Often, smaller facilities actually have certain cost advantages because there are few true economies of scale in full-service professional O&P care. However, if larger and smaller facilities are forced to compete for contracts with larger DME suppliers, all will have to squeeze suppliers for discounts. Larger facilities may have more leverage to do so. Mostly, DME will increase patient care volume and profits by not providing the clinical services inherent in each HCPCS L-Code.
Will manufacturers benefit from competitive bidding?
Manufacturers of O&P technology that distribute through O&P facilities will certainly not benefit.
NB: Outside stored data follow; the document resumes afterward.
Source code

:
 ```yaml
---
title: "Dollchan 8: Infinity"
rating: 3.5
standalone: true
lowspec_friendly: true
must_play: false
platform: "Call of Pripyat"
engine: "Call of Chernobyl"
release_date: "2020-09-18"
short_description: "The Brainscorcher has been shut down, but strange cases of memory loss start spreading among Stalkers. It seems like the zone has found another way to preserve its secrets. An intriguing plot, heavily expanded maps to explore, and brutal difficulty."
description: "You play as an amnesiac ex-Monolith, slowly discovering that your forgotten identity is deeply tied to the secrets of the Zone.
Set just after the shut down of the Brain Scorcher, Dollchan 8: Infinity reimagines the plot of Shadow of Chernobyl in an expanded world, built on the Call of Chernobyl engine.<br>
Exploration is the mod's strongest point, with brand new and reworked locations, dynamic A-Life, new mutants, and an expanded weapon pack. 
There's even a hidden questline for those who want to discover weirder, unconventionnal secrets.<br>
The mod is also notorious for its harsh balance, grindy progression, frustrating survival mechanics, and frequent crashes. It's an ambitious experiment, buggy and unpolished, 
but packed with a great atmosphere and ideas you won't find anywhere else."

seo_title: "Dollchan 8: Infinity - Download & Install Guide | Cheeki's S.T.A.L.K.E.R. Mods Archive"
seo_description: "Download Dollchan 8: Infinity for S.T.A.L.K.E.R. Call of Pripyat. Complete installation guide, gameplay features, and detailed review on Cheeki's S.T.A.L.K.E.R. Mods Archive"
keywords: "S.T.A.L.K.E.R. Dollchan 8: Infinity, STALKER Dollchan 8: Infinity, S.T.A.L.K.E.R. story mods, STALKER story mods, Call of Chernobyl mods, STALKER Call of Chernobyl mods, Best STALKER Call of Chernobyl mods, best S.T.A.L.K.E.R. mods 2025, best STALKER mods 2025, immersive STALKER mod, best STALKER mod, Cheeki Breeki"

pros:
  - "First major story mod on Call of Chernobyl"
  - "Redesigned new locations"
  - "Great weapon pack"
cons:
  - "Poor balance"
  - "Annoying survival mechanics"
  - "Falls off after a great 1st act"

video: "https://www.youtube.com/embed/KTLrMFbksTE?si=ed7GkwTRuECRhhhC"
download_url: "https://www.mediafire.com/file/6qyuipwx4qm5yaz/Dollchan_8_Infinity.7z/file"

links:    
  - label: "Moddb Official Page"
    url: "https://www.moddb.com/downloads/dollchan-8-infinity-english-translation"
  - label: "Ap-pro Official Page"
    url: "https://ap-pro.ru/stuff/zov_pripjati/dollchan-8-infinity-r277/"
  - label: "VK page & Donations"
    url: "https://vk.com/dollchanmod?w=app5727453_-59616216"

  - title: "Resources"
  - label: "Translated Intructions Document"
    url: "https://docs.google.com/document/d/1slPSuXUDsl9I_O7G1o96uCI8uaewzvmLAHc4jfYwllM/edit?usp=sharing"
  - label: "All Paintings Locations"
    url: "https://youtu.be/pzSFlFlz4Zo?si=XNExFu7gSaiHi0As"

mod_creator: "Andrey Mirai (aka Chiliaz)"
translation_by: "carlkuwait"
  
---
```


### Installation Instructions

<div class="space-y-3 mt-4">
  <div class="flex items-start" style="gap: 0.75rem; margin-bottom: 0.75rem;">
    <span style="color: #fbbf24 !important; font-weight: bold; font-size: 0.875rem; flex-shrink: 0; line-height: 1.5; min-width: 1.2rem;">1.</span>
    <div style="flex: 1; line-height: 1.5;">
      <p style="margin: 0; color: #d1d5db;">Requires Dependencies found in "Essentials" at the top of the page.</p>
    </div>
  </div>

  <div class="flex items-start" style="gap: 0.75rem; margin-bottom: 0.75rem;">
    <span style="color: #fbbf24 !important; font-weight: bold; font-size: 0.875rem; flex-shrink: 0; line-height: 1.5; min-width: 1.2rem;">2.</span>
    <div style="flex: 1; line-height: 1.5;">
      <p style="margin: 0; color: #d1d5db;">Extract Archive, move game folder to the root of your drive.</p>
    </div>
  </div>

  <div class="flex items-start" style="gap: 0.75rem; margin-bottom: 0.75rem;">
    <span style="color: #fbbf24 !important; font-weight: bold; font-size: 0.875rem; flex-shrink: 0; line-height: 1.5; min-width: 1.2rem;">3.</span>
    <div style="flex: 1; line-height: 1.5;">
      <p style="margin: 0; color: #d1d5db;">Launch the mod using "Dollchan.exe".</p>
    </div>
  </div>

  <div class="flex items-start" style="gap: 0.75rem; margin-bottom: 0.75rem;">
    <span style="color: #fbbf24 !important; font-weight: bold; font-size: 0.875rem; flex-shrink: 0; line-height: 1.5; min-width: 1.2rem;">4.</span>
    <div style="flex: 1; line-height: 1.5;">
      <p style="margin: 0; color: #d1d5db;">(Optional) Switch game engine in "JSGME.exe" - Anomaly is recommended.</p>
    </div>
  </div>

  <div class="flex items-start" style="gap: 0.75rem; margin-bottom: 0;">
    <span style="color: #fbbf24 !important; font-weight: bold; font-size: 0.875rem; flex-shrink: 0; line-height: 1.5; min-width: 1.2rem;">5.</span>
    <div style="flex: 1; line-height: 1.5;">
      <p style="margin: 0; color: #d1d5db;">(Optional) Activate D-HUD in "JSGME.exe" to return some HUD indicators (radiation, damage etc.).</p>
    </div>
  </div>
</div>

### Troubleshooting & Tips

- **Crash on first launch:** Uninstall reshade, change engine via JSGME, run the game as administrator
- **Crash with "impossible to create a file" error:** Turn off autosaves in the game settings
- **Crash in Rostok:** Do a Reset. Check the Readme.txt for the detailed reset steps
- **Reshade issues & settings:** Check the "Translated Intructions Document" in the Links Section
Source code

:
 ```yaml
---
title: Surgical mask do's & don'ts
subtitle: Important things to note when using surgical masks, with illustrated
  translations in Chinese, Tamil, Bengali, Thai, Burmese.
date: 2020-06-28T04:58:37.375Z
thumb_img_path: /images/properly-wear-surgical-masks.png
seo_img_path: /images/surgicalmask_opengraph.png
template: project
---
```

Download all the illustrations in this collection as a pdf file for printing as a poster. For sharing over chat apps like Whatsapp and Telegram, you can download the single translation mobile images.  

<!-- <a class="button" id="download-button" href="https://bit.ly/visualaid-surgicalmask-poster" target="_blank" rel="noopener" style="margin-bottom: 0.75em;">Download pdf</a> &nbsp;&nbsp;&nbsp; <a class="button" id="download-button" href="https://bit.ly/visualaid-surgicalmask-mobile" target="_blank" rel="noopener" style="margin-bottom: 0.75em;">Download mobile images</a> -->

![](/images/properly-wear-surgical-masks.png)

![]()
Contract discounts will be passed along to manufacturers, which will have a chilling impact on new technology innovation and future patient outcomes.
Manufacturers who sell to every distribution channel and through sales representatives, and also bill Medicare, may be able to increase volume and market share through competitive bidding. However, the breadth of their product lines may limit this. The status quo may be preferable for them as well.
If competitive bidding in O&P is inevitable, can we offer anything our patients can live with?
Interestingly, in 1993 the General Accounting Office (GAO) actually identified (apparently with the help of O&P leadership), a small list of 11 HCPCS L-Codes that did not include any clinical services and recommended they be classified as DME or supply codes. Many of these codes are still in the L-Code fee schedules and could be competitively bid (and reclassified!). Any compromise must be based on the need (and payment by CMS currently) for clinical services to provide the intended patient outcome. Only the few codes without clinical services could be competitively bid without affecting outcomes.
What is the right thing to do?
Stop competitive bidding! It is a "loser" for everyone in the O&P community: patients, clinicians, prescribing physicians, referring therapists, manufacturers, and CMS.
What can the O&P community do to stop competitive bidding?
Stop using device-based definitions and arguments in O&P advocacy! Start contacting your congressional representatives and tell them about the wonderful clinical work and technology we have the privilege to provide. Warn them of the damage competitive bidding could inflict. Tell them proper O&P clinical care and technology are crucial to assure positive beneficiary outcomes-and happy constituents!